MUSHARRAF & BIN LADEN (EXTRACTS) ---1-7-01
Independent reports from Islamabad and Peshawar
suggest that :
* bin Laden, who suffers from renal deficiency, has been
periodically undergoing dialysis in a Peshawar military hospital with
the knowledge and approval of the Inter-Services Intelligence, (ISI) if
not of Gen.Pervez Musharraf himself.
* The recent circulation of copies of bin Laden's
video cassette showing him and his followers undergoing training in
Afghan territory and the interview of Bakr Atyani, a correspondent of
the Middle East Broadcasting Corporation (MBC) with bin Laden and his
aides Abu Hafas al-Masri and Ayman al-Zawahiri, leader of Egypt's
outlawed Jihad group, were organised by Pakistani military and ISI
officers manning the Taliban's newly-created intelligence agency, which
has replaced the Khad, the intelligence agency of the Najibullah
regime. In this interview, during which bin Laden was present but
did not speak, his two aides warned that "the coming weeks will
hold important surprises that will target American and Israeli interests
in the world." The interview was reportedly recorded by a camera
supplied by the ISI officers of the Taliban's intelligence agency since
the correspondent was not allowed to carry any recording equipment when
he transited Peshawar on his way to Kandahar to interview bin Laden and
his aides.
* In view of the ban on all flights from and to
Afghanistan under the UN sanctions, the only way of travelling to and
from Kandahar to meet bin Laden is by flying from the Gulf or elsewhere
to Peshawar and from there to travel by road.
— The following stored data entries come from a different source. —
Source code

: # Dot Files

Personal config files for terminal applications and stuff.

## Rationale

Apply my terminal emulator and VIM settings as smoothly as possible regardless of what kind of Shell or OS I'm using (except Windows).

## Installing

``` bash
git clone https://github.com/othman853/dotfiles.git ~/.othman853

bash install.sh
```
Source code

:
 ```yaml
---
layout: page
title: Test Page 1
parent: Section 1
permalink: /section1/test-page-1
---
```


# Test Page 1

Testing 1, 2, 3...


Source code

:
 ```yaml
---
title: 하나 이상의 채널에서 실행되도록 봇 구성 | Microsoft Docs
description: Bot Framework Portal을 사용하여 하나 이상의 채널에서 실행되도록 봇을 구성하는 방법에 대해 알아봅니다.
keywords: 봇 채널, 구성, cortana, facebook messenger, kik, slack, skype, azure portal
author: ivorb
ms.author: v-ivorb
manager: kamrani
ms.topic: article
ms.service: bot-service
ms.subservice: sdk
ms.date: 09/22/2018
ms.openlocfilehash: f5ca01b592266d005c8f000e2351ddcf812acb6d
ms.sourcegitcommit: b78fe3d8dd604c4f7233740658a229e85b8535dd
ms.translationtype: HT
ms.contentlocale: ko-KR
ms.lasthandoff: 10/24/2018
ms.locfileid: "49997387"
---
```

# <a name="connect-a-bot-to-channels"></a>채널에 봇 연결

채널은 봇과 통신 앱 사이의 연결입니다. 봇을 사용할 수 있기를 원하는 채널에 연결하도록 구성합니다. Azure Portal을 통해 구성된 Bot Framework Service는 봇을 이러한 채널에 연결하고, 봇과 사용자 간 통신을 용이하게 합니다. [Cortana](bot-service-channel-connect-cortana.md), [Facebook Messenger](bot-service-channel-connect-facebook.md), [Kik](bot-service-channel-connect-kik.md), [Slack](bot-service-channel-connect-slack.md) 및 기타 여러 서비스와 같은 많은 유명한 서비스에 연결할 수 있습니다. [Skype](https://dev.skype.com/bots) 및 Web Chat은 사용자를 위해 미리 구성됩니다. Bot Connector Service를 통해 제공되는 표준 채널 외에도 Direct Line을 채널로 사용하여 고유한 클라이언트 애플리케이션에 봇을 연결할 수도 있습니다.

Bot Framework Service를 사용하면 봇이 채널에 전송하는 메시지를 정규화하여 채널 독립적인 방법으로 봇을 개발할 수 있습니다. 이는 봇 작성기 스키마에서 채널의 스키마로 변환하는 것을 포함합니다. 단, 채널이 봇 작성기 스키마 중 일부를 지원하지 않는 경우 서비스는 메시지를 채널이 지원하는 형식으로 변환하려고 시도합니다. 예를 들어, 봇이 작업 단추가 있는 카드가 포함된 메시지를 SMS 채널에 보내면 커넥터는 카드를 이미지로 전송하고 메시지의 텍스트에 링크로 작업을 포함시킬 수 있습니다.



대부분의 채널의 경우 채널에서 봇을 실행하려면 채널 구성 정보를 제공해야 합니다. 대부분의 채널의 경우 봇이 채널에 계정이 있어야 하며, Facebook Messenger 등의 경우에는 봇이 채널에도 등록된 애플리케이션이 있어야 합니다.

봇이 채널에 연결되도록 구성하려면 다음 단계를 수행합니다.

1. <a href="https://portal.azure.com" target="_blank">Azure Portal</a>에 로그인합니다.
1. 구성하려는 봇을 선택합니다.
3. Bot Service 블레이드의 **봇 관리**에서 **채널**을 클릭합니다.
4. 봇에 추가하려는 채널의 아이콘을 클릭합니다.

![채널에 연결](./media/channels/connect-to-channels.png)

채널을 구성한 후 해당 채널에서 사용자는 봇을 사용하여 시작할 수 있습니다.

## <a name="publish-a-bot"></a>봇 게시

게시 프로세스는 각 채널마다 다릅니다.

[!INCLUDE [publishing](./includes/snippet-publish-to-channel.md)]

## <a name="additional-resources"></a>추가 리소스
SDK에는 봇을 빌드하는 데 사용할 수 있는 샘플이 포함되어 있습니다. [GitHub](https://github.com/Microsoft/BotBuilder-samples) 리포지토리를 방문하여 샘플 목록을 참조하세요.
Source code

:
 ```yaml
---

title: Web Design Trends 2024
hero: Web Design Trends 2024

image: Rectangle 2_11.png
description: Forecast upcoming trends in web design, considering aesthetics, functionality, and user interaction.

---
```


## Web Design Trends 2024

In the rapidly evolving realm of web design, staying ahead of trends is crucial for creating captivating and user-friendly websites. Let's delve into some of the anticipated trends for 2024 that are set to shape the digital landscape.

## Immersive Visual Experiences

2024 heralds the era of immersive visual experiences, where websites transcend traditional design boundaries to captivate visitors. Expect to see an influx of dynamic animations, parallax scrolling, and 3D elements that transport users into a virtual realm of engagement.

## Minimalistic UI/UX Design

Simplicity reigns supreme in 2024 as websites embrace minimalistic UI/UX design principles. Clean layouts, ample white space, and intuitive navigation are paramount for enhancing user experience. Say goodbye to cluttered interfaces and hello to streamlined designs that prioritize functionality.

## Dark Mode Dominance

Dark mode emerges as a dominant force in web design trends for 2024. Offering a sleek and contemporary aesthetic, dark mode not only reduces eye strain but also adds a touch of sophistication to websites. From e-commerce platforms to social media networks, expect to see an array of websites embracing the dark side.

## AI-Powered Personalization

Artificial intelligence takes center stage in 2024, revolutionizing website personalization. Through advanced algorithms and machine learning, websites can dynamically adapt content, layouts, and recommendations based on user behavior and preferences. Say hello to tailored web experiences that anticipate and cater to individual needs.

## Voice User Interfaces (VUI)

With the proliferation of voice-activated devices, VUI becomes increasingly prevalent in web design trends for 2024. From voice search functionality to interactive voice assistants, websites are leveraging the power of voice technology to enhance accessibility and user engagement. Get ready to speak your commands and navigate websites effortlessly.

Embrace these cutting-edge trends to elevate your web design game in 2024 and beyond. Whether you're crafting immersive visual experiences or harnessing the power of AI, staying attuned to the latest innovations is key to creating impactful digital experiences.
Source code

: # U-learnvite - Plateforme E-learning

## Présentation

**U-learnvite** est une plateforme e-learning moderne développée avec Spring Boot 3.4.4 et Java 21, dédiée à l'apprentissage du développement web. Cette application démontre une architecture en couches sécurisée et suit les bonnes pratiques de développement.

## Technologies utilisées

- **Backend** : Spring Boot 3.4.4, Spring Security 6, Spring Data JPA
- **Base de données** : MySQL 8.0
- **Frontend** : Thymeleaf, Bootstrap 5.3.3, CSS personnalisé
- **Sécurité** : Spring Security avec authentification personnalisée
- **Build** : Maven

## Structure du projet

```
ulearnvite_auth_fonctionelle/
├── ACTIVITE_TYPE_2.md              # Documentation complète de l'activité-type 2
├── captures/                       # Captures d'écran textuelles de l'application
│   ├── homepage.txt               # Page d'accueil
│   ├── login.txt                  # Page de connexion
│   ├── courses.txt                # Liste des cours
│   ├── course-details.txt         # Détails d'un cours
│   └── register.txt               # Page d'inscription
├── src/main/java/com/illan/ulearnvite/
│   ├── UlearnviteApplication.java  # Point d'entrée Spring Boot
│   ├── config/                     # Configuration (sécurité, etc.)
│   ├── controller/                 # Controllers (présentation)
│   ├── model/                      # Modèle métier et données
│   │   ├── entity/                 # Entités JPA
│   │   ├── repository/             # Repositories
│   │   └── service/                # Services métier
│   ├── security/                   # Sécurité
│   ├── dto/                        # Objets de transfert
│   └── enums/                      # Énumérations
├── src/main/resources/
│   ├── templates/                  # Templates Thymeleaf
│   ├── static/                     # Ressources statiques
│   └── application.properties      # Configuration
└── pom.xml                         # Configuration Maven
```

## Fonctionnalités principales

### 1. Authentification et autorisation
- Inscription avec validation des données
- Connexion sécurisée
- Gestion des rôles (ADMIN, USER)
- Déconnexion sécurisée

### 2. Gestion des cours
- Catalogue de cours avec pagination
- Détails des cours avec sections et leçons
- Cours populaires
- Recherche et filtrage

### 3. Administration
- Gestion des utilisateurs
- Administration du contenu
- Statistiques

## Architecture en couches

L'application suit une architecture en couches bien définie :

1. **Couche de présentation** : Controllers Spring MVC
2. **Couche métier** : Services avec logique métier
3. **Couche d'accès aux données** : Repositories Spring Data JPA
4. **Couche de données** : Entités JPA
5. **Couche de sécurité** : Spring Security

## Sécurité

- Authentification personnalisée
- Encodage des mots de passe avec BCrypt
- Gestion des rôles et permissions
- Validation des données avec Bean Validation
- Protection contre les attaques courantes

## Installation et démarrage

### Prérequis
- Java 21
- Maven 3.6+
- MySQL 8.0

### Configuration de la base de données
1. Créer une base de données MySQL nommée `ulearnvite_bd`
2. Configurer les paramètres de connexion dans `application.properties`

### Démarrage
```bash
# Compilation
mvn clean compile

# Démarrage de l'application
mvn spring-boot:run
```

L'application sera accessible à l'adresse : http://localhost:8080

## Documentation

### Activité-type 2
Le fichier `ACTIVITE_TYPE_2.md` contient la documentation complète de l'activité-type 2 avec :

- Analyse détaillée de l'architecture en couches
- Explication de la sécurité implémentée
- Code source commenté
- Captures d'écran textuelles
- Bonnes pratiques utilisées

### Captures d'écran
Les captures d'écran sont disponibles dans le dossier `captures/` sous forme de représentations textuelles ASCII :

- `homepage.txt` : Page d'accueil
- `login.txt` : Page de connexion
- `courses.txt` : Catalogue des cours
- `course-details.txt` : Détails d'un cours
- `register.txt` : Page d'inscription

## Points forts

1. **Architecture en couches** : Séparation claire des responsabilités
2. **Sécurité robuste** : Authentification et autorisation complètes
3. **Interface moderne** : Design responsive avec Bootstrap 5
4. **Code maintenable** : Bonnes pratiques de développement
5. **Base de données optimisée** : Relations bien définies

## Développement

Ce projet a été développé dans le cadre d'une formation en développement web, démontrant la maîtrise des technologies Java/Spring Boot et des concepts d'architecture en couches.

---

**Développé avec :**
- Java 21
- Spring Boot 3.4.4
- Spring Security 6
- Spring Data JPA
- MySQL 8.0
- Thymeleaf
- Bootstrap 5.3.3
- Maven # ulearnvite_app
The ISI and the Pakistan
Army have been facilitating this mode of travel by the foreign-based
cadres of the Al Qaeda and other constituents of the International
Islamic Front For Jihad Against the US And Israel.
* In the past, bin Laden used to contact his cadres
abroad by satellite telephone from Kandahar. After the US bombing
of his training camps in Afghan territory in October,1998, he has
stopped telephoning from Afghan territory lest US Cruise missiles zero
in on the frequency of his telephone. Since then, all his instructions
to his cadres abroad are conveyed from Peshawar by one of his aides,
generally al-Zawahiri.
However, the Taliban has questioned the authenticity of
the video cassette and the claims of the journalist to have interviewed
bin Laden's aides……….
It is likely that whatever be the outcome of the
forthcoming summit (at Agra), Pakistan will continue its proxy war against
India through its jihadi surrogates even while denying any links with or
control over them. Any optimism of a reduction in violence and
cross-border terrorism as a result of the summit would be misplaced.
Musharraf will continue to play his double game---overtly friendly, warm
and seemingly accommodating and covertly continuing to make our security
forces bleed. To expect anything different from him and to lower our
guard against him could be suicidal. India will continue to pay a
heavy price for its failure to evolve and implement consistently an
effective counter proxy war policy. The policy of "kabi naram, kabi
garam" (sometimes soft, sometimes hard) doesn't pay against
Pakistan. It will only confirm Musharraf in his perception that
India is a soft State, which lends itself to easy manipulation.